Have the World of Martial Arts with You
About This Novel
A jade plaque he got by chance opened the door to another world for Xie Yu. From then on, Xie Yu was not short of money and power!
What Readers Think
Rating
Community(0)
Official(10)Scraped 2d ago
This novel is in vain
The beginning is well written! Later, it became fragmented. After practicing martial arts, my mind can't keep up. The author is too young and has little experience, so he can't write the feeling of being in the situation. He doesn't understand that life is unsatisfactory and things often go wrong, and he doesn't use his brain to do things! Come on!
renew
The author should update it soon, I don't want to say much else.
What's wrong? Is it gone? ? Eunuch, eunuch......... Great eunuch, eunuch
Are you a eunuch? ? ? ? Eunuch eunuch eunuch
renew
Update, update, update, update, update, can you please give me a little update? It's updated every day. It's so boring to watch.
good
You don't have too many poisonous points in the front, but it's okay to follow this idea later. It's better to have a bigger world view and develop it in reality, such as spiritual energy recovery, and then the martial arts world's power system will be bigger! It's better to have a tighter relationship between the two worlds. It's better not to fight alone. There should be less family ties. Try not to write about aunts, sixth uncles, aunts, and cousins. Don't have harems. I like reading novels like yours, but I don't like harems.
If you come to the end of the world, this book is in the eunuch and I will send you a blade.
I enjoyed watching the end of the world with gusto. The eunuch made me feel uncomfortable. I felt like I was eating shit.
Is this the end? Why isn't it updated?
The author comes out
Two updates a day is fine, otherwise I'll send you the razor blade.
renew
Hurry up and update. Where's today's update?
Author, what did you write? The part about the protagonist's brother-in-law is so brainless.

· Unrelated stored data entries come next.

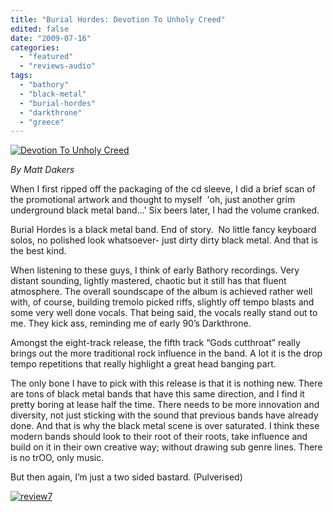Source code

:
 ```yaml
---
title: "Burial Hordes: Devotion To Unholy Creed"
edited: false
date: "2009-07-16"
categories:
  - "featured"
  - "reviews-audio"
tags:
  - "bathory"
  - "black-metal"
  - "burial-hordes"
  - "darkthrone"
  - "greece"
---
```


[![Devotion To Unholy Creed](http://www.hellbound.ca/wp-content/uploads/2009/07/Devotion-To-Unholy-Creed-300x300.jpg "Devotion To Unholy Creed")](http://www.hellbound.ca/wp-content/uploads/2009/07/Devotion-To-Unholy-Creed.jpg)

_By Matt Dakers_

When I first ripped off the packaging of the cd sleeve, I did a brief scan of the promotional artwork and thought to myself  'oh, just another grim underground black metal band…' Six beers later, I had the volume cranked.

Burial Hordes is a black metal band. End of story.  No little fancy keyboard solos, no polished look whatsoever- just dirty dirty black metal. And that is the best kind.

When listening to these guys, I think of early Bathory recordings. Very distant sounding, lightly mastered, chaotic but it still has that fluent atmosphere. The overall soundscape of the album is achieved rather well with, of course, building tremolo picked riffs, slightly off tempo blasts and some very well done vocals. That being said, the vocals really stand out to me. They kick ass, reminding me of early 90’s Darkthrone.

Amongst the eight-track release, the fifth track “Gods cutthroat” really brings out the more traditional rock influence in the band. A lot it is the drop tempo repetitions that really highlight a great head banging part.

The only bone I have to pick with this release is that it is nothing new. There are tons of black metal bands that have this same direction, and I find it pretty boring at lease half the time. There needs to be more innovation and diversity, not just sticking with the sound that previous bands have already done. And that is why the black metal scene is over saturated. I think these modern bands should look to their root of their roots, take influence and build on it in their own creative way; without drawing sub genre lines. There is no trOO, only music.

But then again, I’m just a two sided bastard. (Pulverised)

[![review7](http://www.hellbound.ca/wp-content/uploads/2009/06/review77.png "review7")](http://www.hellbound.ca/wp-content/uploads/2009/06/review77.png)
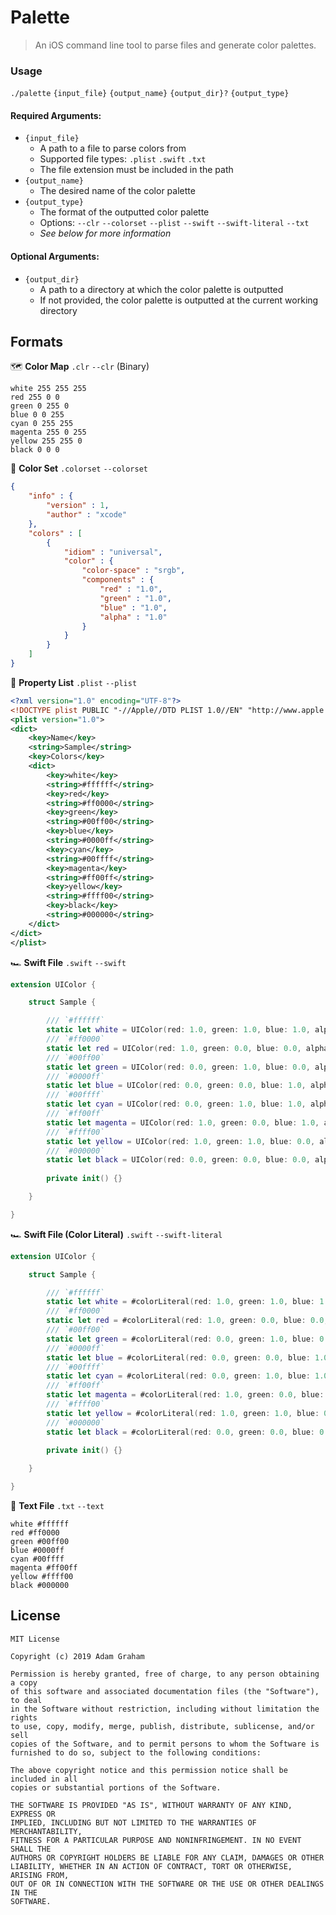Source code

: # Palette
> An iOS command line tool to parse files and generate color palettes.

### Usage
`./palette` `{input_file}` `{output_name}` `{output_dir}?` `{output_type}`

#### Required Arguments:
- `{input_file}`
  - A path to a file to parse colors from
  - Supported file types: `.plist` `.swift` `.txt`
  - The file extension must be included in the path
- `{output_name}`
  - The desired name of the color palette
- `{output_type}`
  - The format of the outputted color palette
  - Options: `--clr` `--colorset` `--plist` `--swift` `--swift-literal` `--txt`
  - *See below for more information*

#### Optional Arguments:
- `{output_dir}`
  - A path to a directory at which the color palette is outputted
  - If not provided, the color palette is outputted at the current working directory
  
## Formats

🗺️ **Color Map** `.clr` `--clr` (Binary)
```
white 255 255 255
red 255 0 0
green 0 255 0
blue 0 0 255
cyan 0 255 255
magenta 255 0 255
yellow 255 255 0
black 0 0 0
```

🍭 **Color Set** `.colorset` `--colorset`
``` json
{
    "info" : {
        "version" : 1,
        "author" : "xcode"
    },
    "colors" : [
        {
            "idiom" : "universal",
            "color" : {
                "color-space" : "srgb",
                "components" : {
                    "red" : "1.0",
                    "green" : "1.0",
                    "blue" : "1.0",
                    "alpha" : "1.0"
                }
            }
        }
    ]
}
```

📑 **Property List** `.plist` `--plist`
``` xml
<?xml version="1.0" encoding="UTF-8"?>
<!DOCTYPE plist PUBLIC "-//Apple//DTD PLIST 1.0//EN" "http://www.apple.com/DTDs/PropertyList-1.0.dtd">
<plist version="1.0">
<dict>
    <key>Name</key>
    <string>Sample</string>
    <key>Colors</key>
    <dict>
        <key>white</key>
        <string>#ffffff</string>
        <key>red</key>
        <string>#ff0000</string>
        <key>green</key>
        <string>#00ff00</string>
        <key>blue</key>
        <string>#0000ff</string>
        <key>cyan</key>
        <string>#00ffff</string>
        <key>magenta</key>
        <string>#ff00ff</string>
        <key>yellow</key>
        <string>#ffff00</string>
        <key>black</key>
        <string>#000000</string>
    </dict>
</dict>
</plist>
```

🏎️ **Swift File** `.swift` `--swift`
``` swift
extension UIColor {

    struct Sample {

        /// `#ffffff`
        static let white = UIColor(red: 1.0, green: 1.0, blue: 1.0, alpha: 1.0)
        /// `#ff0000`
        static let red = UIColor(red: 1.0, green: 0.0, blue: 0.0, alpha: 1.0)
        /// `#00ff00`
        static let green = UIColor(red: 0.0, green: 1.0, blue: 0.0, alpha: 1.0)
        /// `#0000ff`
        static let blue = UIColor(red: 0.0, green: 0.0, blue: 1.0, alpha: 1.0)
        /// `#00ffff`
        static let cyan = UIColor(red: 0.0, green: 1.0, blue: 1.0, alpha: 1.0)
        /// `#ff00ff`
        static let magenta = UIColor(red: 1.0, green: 0.0, blue: 1.0, alpha: 1.0)
        /// `#ffff00`
        static let yellow = UIColor(red: 1.0, green: 1.0, blue: 0.0, alpha: 1.0)
        /// `#000000`
        static let black = UIColor(red: 0.0, green: 0.0, blue: 0.0, alpha: 1.0)
    
        private init() {}

    }

}
```

🏎️ **Swift File (Color Literal)** `.swift` `--swift-literal`
``` swift
extension UIColor {

    struct Sample {

        /// `#ffffff`
        static let white = #colorLiteral(red: 1.0, green: 1.0, blue: 1.0, alpha: 1.0)
        /// `#ff0000`
        static let red = #colorLiteral(red: 1.0, green: 0.0, blue: 0.0, alpha: 1.0)
        /// `#00ff00`
        static let green = #colorLiteral(red: 0.0, green: 1.0, blue: 0.0, alpha: 1.0)
        /// `#0000ff`
        static let blue = #colorLiteral(red: 0.0, green: 0.0, blue: 1.0, alpha: 1.0)
        /// `#00ffff`
        static let cyan = #colorLiteral(red: 0.0, green: 1.0, blue: 1.0, alpha: 1.0)
        /// `#ff00ff`
        static let magenta = #colorLiteral(red: 1.0, green: 0.0, blue: 1.0, alpha: 1.0)
        /// `#ffff00`
        static let yellow = #colorLiteral(red: 1.0, green: 1.0, blue: 0.0, alpha: 1.0)
        /// `#000000`
        static let black = #colorLiteral(red: 0.0, green: 0.0, blue: 0.0, alpha: 1.0)
    
        private init() {}

    }

}
```

📄 **Text File** `.txt` `--text`
```
white #ffffff
red #ff0000
green #00ff00
blue #0000ff
cyan #00ffff
magenta #ff00ff
yellow #ffff00
black #000000
```

## License
```
MIT License

Copyright (c) 2019 Adam Graham

Permission is hereby granted, free of charge, to any person obtaining a copy
of this software and associated documentation files (the "Software"), to deal
in the Software without restriction, including without limitation the rights
to use, copy, modify, merge, publish, distribute, sublicense, and/or sell
copies of the Software, and to permit persons to whom the Software is
furnished to do so, subject to the following conditions:

The above copyright notice and this permission notice shall be included in all
copies or substantial portions of the Software.

THE SOFTWARE IS PROVIDED "AS IS", WITHOUT WARRANTY OF ANY KIND, EXPRESS OR
IMPLIED, INCLUDING BUT NOT LIMITED TO THE WARRANTIES OF MERCHANTABILITY,
FITNESS FOR A PARTICULAR PURPOSE AND NONINFRINGEMENT. IN NO EVENT SHALL THE
AUTHORS OR COPYRIGHT HOLDERS BE LIABLE FOR ANY CLAIM, DAMAGES OR OTHER
LIABILITY, WHETHER IN AN ACTION OF CONTRACT, TORT OR OTHERWISE, ARISING FROM,
OUT OF OR IN CONNECTION WITH THE SOFTWARE OR THE USE OR OTHER DEALINGS IN THE
SOFTWARE.
```
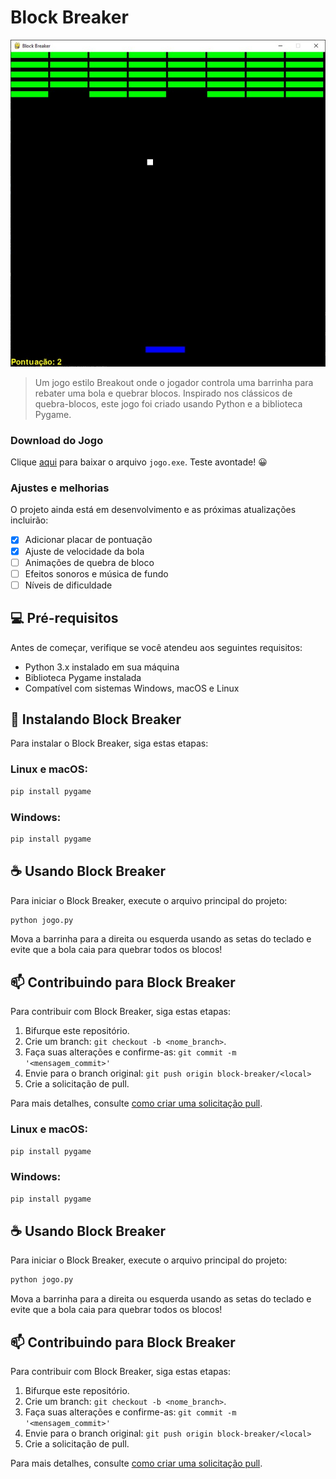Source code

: # Block Breaker

<img src="img/Game_BlockBreaker.jpg" alt="Exemplo imagem do jogo">

> Um jogo estilo Breakout onde o jogador controla uma barrinha para rebater uma bola e quebrar blocos. Inspirado nos clássicos de quebra-blocos, este jogo foi criado usando Python e a biblioteca Pygame.


### Download do Jogo

Clique [aqui](https://github.com/DennerCaleare/Game_BlockBreaker/blob/main/Executavel/jogo.exe) para baixar o arquivo `jogo.exe`. Teste avontade! 😀


### Ajustes e melhorias

O projeto ainda está em desenvolvimento e as próximas atualizações incluirão:

- [x] Adicionar placar de pontuação
- [x] Ajuste de velocidade da bola
- [ ] Animações de quebra de bloco
- [ ] Efeitos sonoros e música de fundo
- [ ] Níveis de dificuldade

## 💻 Pré-requisitos

Antes de começar, verifique se você atendeu aos seguintes requisitos:

- Python 3.x instalado em sua máquina
- Biblioteca Pygame instalada
- Compatível com sistemas Windows, macOS e Linux

## 🚀 Instalando Block Breaker

Para instalar o Block Breaker, siga estas etapas:

### Linux e macOS:

```bash
pip install pygame
```

### Windows:

```bash
pip install pygame
```

## ☕ Usando Block Breaker

Para iniciar o Block Breaker, execute o arquivo principal do projeto:

```bash
python jogo.py
```

Mova a barrinha para a direita ou esquerda usando as setas do teclado e evite que a bola caia para quebrar todos os blocos!

## 📫 Contribuindo para Block Breaker

Para contribuir com Block Breaker, siga estas etapas:

1. Bifurque este repositório.
2. Crie um branch: `git checkout -b <nome_branch>`.
3. Faça suas alterações e confirme-as: `git commit -m '<mensagem_commit>'`
4. Envie para o branch original: `git push origin block-breaker/<local>`
5. Crie a solicitação de pull.

Para mais detalhes, consulte [como criar uma solicitação pull](https://help.github.com/en/github/collaborating-with-issues-and-pull-requests/creating-a-pull-request).

### Linux e macOS:

```bash
pip install pygame
```

### Windows:

```bash
pip install pygame
```

## ☕ Usando Block Breaker

Para iniciar o Block Breaker, execute o arquivo principal do projeto:

```bash
python jogo.py
```

Mova a barrinha para a direita ou esquerda usando as setas do teclado e evite que a bola caia para quebrar todos os blocos!

## 📫 Contribuindo para Block Breaker

Para contribuir com Block Breaker, siga estas etapas:

1. Bifurque este repositório.
2. Crie um branch: `git checkout -b <nome_branch>`.
3. Faça suas alterações e confirme-as: `git commit -m '<mensagem_commit>'`
4. Envie para o branch original: `git push origin block-breaker/<local>`
5. Crie a solicitação de pull.

Para mais detalhes, consulte [como criar uma solicitação pull](https://help.github.com/en/github/collaborating-with-issues-and-pull-requests/creating-a-pull-request).
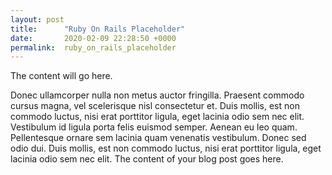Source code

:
 ```yaml
---
layout: post
title:      "Ruby On Rails Placeholder"
date:       2020-02-09 22:28:50 +0000
permalink:  ruby_on_rails_placeholder
---
```



The content will go here.

Donec ullamcorper nulla non metus auctor fringilla. Praesent commodo cursus magna, vel scelerisque nisl consectetur et. Duis mollis, est non commodo luctus, nisi erat porttitor ligula, eget lacinia odio sem nec elit. Vestibulum id ligula porta felis euismod semper. Aenean eu leo quam. Pellentesque ornare sem lacinia quam venenatis vestibulum. Donec sed odio dui. Duis mollis, est non commodo luctus, nisi erat porttitor ligula, eget lacinia odio sem nec elit.
The content of your blog post goes here.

Author, what did you write? The part about the protagonist's brother-in-law is so brainless.
Rating
Community(0)
Official(10)Scraped 2d ago
This novel is in vain
The beginning is well written! Later, it became fragmented. After practicing martial arts, my mind can't keep up. The author is too young and has little experience, so he can't write the feeling of being in the situation. He doesn't understand that life is unsatisfactory and things often go wrong, and he doesn't use his brain to do things! Come on!
renew
The author should update it soon, I don't want to say much else.
What's wrong? Is it gone? ? Eunuch, eunuch......... Great eunuch, eunuch
Are you a eunuch? ? ? ? Eunuch eunuch eunuch
renew
Update, update, update, update, update, can you please give me a little update? It's updated every day. It's so boring to watch.
good
You don't have too many poisonous points in the front, but it's okay to follow this idea later. It's better to have a bigger world view and develop it in reality, such as spiritual energy recovery, and then the martial arts world's power system will be bigger! It's better to have a tighter relationship between the two worlds. It's better not to fight alone. There should be less family ties. Try not to write about aunts, sixth uncles, aunts, and cousins. Don't have harems. I like reading novels like yours, but I don't like harems.
If you come to the end of the world, this book is in the eunuch and I will send you a blade.
I enjoyed watching the end of the world with gusto. The eunuch made me feel uncomfortable. I felt like I was eating shit.
Is this the end? Why isn't it updated?
The author comes out
Two updates a day is fine, otherwise I'll send you the razor blade.
renew
Hurry up and update. Where's today's update?
Author, what did you write? The part about the protagonist's brother-in-law is so brainless.
Author, what did you write? The part about the protagonist's brother-in-law is so brainless.